Price: 15,475.00 - SOLD - 1/27/2011* Free Shipping and Insurance for coins at $10K or above.
1860-C $5 (1860-C Half Eagle) PCGS MS62. This rare Southern Branch Mint 1860-C Half Eagle gleams with buttery mint luster. A couple of small marks in the fields keep this coin from a higher mint state grade. The strike is flat and weak as usual for the date and mint; however, the stars and dentils on the obverse and the legends and dentils on the reverse are strong. Christian Gobrechts designed the Liberty Head (No Motto on Reverse) half eagle.

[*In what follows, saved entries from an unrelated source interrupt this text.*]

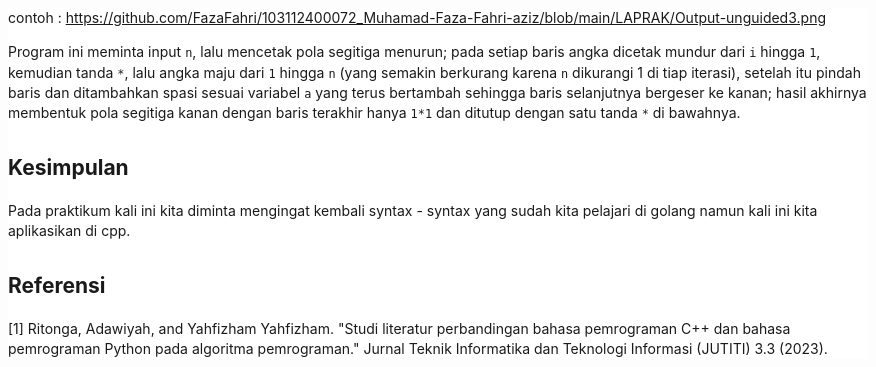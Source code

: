 contoh :
https://github.com/FazaFahri/103112400072_Muhamad-Faza-Fahri-aziz/blob/main/LAPRAK/Output-unguided3.png


Program ini meminta input `n`, lalu mencetak pola segitiga menurun; pada setiap baris angka dicetak mundur dari `i` hingga `1`, kemudian tanda `*`, lalu angka maju dari `1` hingga `n` (yang semakin berkurang karena `n` dikurangi 1 di tiap iterasi), setelah itu pindah baris dan ditambahkan spasi sesuai variabel `a` yang terus bertambah sehingga baris selanjutnya bergeser ke kanan; hasil akhirnya membentuk pola segitiga kanan dengan baris terakhir hanya `1*1` dan ditutup dengan satu tanda `*` di bawahnya.


## Kesimpulan

Pada praktikum kali ini kita diminta mengingat kembali syntax - syntax yang sudah kita pelajari di golang namun kali ini kita aplikasikan di cpp.

## Referensi

[1] Ritonga, Adawiyah, and Yahfizham Yahfizham. "Studi literatur perbandingan bahasa pemrograman C++ dan bahasa pemrograman Python pada algoritma pemrograman." Jurnal Teknik Informatika dan Teknologi Informasi (JUTITI) 3.3 (2023).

Its obverse shows a left facing profile of Liberty wearing a LIBERTY inscribed coronet. Her hair is tied in the back and there are two loose curls that hang down her neck. Around the head are thirteen six-pointed stars, and the date is below the truncation. At the periphery of the coin are dentils, and the coin also has a reeded edge. The reverse of the coin shows a heraldic eagle similar to the one on the Classic Head eagle. The inscription UNITED STATES OF AMERICA surrounds the eagle, except for its wing tips, in an arc. The denomination is below, separated with dots, and written as FIVE D.

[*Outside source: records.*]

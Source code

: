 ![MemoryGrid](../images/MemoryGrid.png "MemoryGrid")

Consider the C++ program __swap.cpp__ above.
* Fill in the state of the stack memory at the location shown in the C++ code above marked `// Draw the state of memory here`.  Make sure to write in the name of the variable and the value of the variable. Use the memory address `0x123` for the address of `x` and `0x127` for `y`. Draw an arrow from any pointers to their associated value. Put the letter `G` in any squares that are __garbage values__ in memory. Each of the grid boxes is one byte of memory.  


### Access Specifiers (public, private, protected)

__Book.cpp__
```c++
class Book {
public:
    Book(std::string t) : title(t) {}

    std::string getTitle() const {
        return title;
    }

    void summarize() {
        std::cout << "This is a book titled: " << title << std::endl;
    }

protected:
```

The Gold Rush took place in the early 1800s in North Carolina and Georgia. In the area around Charlotte, North Carolina almost 100 gold mines were in operation. Second only to farming, prospecting for gold became the main source of employment in North Carolina. The most gold produced in the United States came from North Carolina until 1848, when it was discovered in California.
The gold that was produced at Charlotte had to be refined and standardized so it would have commercial value. Private mints like the Bechtlers and Templeton Reids opened to assay the new gold and convert it to coinage. In order to standardize this coinage and because transportation to Philadelphia was so poor as a result of bandits, unfriendly Indians, and poor roads, a branch mint in Charlotte was opened in 1836. Two years later the first half eagle was struck at the Charlotte Mint.
All Charlotte gold coins are scarce. Much of it is rare, and some is extremely rare because of a combination of low mintages and melting overseas. Many coins that were minted before the Civil War were used to purchase armaments abroad. Much of this coinage was melted in Europe to make coins of the realm. Only a tiny fraction of the C mint coinage survives today. In its population report PCGS shows 3 1860-C half eagle coins in MS62 with 1 better. NGC shows none in MS62 with only 1 better, and these numbers do not account for resubmissions and crossovers.